** Data provided **
.....
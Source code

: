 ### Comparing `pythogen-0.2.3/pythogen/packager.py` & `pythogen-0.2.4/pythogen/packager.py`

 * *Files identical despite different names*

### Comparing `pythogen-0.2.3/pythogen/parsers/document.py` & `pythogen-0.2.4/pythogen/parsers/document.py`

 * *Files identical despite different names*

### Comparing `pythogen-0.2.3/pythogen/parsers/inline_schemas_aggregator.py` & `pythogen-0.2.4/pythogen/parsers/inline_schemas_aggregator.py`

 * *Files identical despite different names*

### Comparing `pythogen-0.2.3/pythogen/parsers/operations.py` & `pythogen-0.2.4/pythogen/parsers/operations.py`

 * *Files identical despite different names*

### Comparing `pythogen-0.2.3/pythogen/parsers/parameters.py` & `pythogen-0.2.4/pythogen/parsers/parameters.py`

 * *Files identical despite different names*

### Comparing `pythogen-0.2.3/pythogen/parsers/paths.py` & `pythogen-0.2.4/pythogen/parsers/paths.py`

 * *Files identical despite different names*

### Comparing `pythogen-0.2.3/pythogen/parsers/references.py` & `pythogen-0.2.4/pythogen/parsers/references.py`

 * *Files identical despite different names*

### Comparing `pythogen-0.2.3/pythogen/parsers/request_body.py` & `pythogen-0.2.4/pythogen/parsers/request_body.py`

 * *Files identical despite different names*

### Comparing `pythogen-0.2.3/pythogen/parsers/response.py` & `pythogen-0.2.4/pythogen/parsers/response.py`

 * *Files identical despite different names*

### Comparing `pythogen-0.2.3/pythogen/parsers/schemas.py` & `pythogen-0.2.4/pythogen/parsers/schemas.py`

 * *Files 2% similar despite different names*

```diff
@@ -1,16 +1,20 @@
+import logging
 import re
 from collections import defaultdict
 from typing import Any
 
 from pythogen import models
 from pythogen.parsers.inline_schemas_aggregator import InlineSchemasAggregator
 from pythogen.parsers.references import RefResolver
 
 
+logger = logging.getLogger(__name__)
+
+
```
.....
** Assigned task **
Without any change, write the listing out again.

** The answer **
Source code

: ### Comparing `pythogen-0.2.3/pythogen/packager.py` & `pythogen-0.2.4/pythogen/packager.py`

 * *Files identical despite different names*

### Comparing `pythogen-0.2.3/pythogen/parsers/document.py` & `pythogen-0.2.4/pythogen/parsers/document.py`

 * *Files identical despite different names*

### Comparing `pythogen-0.2.3/pythogen/parsers/inline_schemas_aggregator.py` & `pythogen-0.2.4/pythogen/parsers/inline_schemas_aggregator.py`

 * *Files identical despite different names*

### Comparing `pythogen-0.2.3/pythogen/parsers/operations.py` & `pythogen-0.2.4/pythogen/parsers/operations.py`

 * *Files identical despite different names*

### Comparing `pythogen-0.2.3/pythogen/parsers/parameters.py` & `pythogen-0.2.4/pythogen/parsers/parameters.py`

 * *Files identical despite different names*

### Comparing `pythogen-0.2.3/pythogen/parsers/paths.py` & `pythogen-0.2.4/pythogen/parsers/paths.py`

 * *Files identical despite different names*

### Comparing `pythogen-0.2.3/pythogen/parsers/references.py` & `pythogen-0.2.4/pythogen/parsers/references.py`

 * *Files identical despite different names*

### Comparing `pythogen-0.2.3/pythogen/parsers/request_body.py` & `pythogen-0.2.4/pythogen/parsers/request_body.py`

 * *Files identical despite different names*

### Comparing `pythogen-0.2.3/pythogen/parsers/response.py` & `pythogen-0.2.4/pythogen/parsers/response.py`

 * *Files identical despite different names*

### Comparing `pythogen-0.2.3/pythogen/parsers/schemas.py` & `pythogen-0.2.4/pythogen/parsers/schemas.py`

 * *Files 2% similar despite different names*

```diff
@@ -1,16 +1,20 @@
+import logging
 import re
 from collections import defaultdict
 from typing import Any
 
 from pythogen import models
 from pythogen.parsers.inline_schemas_aggregator import InlineSchemasAggregator
 from pythogen.parsers.references import RefResolver
 
 
+logger = logging.getLogger(__name__)
+
+
```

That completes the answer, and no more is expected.